:: RECORDED INFORMATION

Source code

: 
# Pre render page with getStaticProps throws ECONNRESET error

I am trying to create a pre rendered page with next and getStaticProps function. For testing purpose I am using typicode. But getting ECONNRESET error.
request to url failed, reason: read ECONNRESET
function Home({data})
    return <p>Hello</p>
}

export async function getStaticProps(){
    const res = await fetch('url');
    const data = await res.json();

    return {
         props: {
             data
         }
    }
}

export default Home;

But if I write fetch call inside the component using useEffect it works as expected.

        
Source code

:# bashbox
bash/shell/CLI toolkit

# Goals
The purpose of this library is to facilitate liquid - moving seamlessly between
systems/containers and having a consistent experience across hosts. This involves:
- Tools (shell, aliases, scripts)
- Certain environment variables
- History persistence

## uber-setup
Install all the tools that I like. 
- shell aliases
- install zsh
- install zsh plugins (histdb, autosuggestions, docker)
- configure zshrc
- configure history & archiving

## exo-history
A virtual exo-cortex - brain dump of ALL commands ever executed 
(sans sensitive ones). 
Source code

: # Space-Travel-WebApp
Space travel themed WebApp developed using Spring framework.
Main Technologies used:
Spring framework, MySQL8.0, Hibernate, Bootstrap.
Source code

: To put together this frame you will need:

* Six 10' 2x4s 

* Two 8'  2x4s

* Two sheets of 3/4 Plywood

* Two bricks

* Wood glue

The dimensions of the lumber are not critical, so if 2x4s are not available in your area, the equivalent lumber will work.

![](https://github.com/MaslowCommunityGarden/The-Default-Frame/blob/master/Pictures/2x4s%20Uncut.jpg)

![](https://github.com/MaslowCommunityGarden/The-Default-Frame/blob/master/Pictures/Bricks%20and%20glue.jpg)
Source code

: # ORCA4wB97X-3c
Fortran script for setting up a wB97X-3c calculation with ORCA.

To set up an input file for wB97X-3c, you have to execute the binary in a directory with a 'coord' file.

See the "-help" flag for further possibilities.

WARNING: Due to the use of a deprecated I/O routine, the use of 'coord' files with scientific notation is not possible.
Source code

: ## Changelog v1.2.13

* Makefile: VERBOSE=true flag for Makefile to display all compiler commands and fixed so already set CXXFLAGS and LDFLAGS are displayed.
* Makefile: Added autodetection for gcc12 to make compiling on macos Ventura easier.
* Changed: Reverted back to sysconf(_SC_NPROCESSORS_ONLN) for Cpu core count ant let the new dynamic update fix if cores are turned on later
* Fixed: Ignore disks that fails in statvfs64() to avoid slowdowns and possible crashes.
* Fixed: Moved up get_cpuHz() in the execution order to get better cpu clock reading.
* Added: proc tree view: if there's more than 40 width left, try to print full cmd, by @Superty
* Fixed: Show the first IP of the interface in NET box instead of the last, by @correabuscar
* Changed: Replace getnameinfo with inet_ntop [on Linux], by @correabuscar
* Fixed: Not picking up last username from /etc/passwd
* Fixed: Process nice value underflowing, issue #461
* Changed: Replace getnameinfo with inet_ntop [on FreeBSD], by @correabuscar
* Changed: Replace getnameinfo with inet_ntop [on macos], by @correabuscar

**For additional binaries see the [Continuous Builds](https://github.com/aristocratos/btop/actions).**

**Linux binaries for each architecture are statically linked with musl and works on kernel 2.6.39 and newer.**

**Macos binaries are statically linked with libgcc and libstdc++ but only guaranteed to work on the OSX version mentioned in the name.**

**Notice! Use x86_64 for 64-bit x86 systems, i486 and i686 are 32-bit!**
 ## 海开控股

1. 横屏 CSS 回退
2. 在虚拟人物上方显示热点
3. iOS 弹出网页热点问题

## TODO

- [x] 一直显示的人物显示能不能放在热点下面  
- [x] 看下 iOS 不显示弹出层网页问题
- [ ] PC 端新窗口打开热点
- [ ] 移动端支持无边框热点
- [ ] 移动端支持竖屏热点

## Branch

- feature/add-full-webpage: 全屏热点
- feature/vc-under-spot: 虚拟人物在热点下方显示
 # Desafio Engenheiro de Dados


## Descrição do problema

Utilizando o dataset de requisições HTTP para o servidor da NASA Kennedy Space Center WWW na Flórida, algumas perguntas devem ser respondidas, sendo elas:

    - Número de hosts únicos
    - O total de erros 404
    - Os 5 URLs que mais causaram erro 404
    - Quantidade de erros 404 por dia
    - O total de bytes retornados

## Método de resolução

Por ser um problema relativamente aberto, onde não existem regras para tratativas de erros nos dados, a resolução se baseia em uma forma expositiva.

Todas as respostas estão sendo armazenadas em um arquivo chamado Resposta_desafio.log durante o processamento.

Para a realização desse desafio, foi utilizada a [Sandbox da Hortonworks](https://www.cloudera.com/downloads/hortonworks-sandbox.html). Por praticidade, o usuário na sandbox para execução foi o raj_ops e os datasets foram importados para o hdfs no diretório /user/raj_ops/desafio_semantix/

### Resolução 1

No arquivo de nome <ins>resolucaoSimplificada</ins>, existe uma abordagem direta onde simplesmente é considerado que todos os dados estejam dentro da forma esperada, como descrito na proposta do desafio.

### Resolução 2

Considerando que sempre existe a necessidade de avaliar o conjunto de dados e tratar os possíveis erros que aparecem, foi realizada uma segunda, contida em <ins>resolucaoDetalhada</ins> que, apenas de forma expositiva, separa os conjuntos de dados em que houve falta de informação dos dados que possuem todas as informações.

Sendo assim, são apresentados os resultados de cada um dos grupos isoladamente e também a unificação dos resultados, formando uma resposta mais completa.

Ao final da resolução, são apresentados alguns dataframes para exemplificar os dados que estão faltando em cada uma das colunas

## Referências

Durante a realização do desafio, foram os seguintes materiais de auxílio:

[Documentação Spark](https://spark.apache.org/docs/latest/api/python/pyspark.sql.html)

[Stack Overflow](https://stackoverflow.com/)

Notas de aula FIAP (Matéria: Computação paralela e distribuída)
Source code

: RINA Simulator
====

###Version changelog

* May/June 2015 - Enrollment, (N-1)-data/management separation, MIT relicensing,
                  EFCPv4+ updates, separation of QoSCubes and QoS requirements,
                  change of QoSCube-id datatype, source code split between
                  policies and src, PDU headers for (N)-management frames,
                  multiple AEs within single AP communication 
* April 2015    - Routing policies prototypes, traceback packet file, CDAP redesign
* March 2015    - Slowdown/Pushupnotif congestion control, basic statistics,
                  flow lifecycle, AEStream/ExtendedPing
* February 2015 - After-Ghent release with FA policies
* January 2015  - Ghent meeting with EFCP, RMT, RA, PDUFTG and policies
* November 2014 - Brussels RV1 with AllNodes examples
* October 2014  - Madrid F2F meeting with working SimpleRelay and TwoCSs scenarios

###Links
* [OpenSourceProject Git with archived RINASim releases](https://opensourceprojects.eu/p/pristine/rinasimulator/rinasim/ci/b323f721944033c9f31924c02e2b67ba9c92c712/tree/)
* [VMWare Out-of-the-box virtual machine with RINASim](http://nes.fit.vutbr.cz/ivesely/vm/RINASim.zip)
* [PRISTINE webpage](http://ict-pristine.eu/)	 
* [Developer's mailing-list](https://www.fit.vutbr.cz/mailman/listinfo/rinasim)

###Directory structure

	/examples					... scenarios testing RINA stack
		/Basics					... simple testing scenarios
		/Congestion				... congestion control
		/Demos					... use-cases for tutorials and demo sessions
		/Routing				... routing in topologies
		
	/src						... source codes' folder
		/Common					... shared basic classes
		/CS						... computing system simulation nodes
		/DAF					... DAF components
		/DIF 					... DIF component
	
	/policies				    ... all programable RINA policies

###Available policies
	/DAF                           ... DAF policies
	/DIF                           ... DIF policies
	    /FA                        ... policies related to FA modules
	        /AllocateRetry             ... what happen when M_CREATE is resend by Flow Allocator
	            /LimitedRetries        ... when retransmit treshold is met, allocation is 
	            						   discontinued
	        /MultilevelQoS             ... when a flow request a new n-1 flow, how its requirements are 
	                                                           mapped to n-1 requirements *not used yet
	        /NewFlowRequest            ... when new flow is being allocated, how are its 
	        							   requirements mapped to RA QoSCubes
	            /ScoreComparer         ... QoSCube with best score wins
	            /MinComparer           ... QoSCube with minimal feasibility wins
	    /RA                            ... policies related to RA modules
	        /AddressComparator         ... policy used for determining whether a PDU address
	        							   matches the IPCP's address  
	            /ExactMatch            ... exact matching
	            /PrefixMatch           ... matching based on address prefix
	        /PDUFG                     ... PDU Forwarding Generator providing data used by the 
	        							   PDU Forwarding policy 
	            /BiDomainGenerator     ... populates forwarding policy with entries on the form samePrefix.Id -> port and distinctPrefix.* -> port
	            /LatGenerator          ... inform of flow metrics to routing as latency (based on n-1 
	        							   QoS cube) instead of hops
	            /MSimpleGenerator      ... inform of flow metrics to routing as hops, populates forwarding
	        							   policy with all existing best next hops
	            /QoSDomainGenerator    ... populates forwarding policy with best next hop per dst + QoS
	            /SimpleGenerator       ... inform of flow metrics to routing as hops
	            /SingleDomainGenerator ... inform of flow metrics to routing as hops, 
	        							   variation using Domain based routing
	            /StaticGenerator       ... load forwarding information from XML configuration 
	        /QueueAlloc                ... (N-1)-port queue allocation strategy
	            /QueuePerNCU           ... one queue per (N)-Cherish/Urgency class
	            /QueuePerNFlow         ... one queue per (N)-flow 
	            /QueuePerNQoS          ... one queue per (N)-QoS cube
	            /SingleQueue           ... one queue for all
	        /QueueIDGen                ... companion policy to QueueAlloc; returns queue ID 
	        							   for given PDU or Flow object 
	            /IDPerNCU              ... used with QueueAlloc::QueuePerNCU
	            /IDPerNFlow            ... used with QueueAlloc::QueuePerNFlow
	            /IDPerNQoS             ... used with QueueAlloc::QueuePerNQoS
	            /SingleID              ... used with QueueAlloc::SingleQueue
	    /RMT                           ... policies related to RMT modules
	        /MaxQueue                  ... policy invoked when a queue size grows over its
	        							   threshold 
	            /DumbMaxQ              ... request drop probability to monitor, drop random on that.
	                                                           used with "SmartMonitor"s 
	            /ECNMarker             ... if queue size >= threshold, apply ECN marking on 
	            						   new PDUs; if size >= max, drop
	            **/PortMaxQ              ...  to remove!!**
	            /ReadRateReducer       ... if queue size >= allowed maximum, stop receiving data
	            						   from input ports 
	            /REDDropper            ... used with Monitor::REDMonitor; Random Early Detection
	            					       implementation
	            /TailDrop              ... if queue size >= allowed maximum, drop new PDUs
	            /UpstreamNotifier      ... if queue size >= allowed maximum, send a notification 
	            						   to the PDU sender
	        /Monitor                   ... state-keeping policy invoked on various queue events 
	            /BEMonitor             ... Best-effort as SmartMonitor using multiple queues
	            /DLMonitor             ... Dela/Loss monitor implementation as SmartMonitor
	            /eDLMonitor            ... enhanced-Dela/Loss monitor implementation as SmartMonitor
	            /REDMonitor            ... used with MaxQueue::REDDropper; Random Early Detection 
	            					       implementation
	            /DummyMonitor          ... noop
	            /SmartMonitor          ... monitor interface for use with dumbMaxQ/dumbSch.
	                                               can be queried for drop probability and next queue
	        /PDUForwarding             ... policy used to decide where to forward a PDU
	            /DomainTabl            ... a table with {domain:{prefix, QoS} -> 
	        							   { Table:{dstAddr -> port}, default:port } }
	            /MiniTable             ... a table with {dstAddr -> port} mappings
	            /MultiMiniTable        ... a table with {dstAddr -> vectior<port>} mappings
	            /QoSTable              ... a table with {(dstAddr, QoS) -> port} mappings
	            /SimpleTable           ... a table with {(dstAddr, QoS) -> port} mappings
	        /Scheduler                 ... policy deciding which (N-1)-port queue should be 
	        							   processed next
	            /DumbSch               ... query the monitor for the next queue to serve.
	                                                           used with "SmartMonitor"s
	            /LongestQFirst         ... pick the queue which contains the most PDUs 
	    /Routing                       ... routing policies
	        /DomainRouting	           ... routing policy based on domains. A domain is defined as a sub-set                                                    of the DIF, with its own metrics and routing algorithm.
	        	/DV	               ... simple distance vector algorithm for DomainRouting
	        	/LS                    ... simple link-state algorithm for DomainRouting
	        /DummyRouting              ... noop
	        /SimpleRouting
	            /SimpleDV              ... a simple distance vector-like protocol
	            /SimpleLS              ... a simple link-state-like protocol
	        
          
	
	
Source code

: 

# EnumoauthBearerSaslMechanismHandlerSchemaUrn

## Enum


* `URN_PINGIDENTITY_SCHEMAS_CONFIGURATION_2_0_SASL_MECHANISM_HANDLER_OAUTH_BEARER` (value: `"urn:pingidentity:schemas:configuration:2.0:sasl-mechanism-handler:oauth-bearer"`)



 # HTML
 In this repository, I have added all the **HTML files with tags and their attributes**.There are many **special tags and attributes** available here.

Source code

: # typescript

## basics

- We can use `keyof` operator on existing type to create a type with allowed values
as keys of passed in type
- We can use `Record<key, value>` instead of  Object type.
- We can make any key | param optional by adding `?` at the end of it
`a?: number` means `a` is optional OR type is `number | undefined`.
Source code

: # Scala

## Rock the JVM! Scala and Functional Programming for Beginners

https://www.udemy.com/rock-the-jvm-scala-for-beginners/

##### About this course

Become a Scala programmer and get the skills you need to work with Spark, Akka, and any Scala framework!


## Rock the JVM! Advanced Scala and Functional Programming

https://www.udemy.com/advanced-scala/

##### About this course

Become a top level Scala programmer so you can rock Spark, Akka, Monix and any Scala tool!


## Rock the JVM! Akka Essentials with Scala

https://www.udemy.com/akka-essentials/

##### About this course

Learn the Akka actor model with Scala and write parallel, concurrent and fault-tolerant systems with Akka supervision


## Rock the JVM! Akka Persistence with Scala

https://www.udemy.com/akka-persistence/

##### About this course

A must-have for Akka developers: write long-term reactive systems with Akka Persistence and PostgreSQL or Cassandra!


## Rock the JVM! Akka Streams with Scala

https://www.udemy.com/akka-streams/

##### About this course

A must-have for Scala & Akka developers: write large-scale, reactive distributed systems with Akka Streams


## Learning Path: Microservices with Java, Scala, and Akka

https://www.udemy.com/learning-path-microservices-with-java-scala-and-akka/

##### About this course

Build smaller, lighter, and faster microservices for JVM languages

::::

- **AIM OF THE EXERCISE**
Look through the records and gather each line with the word "must".

- **RESPONSE TO THE EXERCISE**
A must-have for Akka developers: write long-term reactive systems with Akka Persistence and PostgreSQL or Cassandra!
A must-have for Scala & Akka developers: write large-scale, reactive distributed systems with Akka Streams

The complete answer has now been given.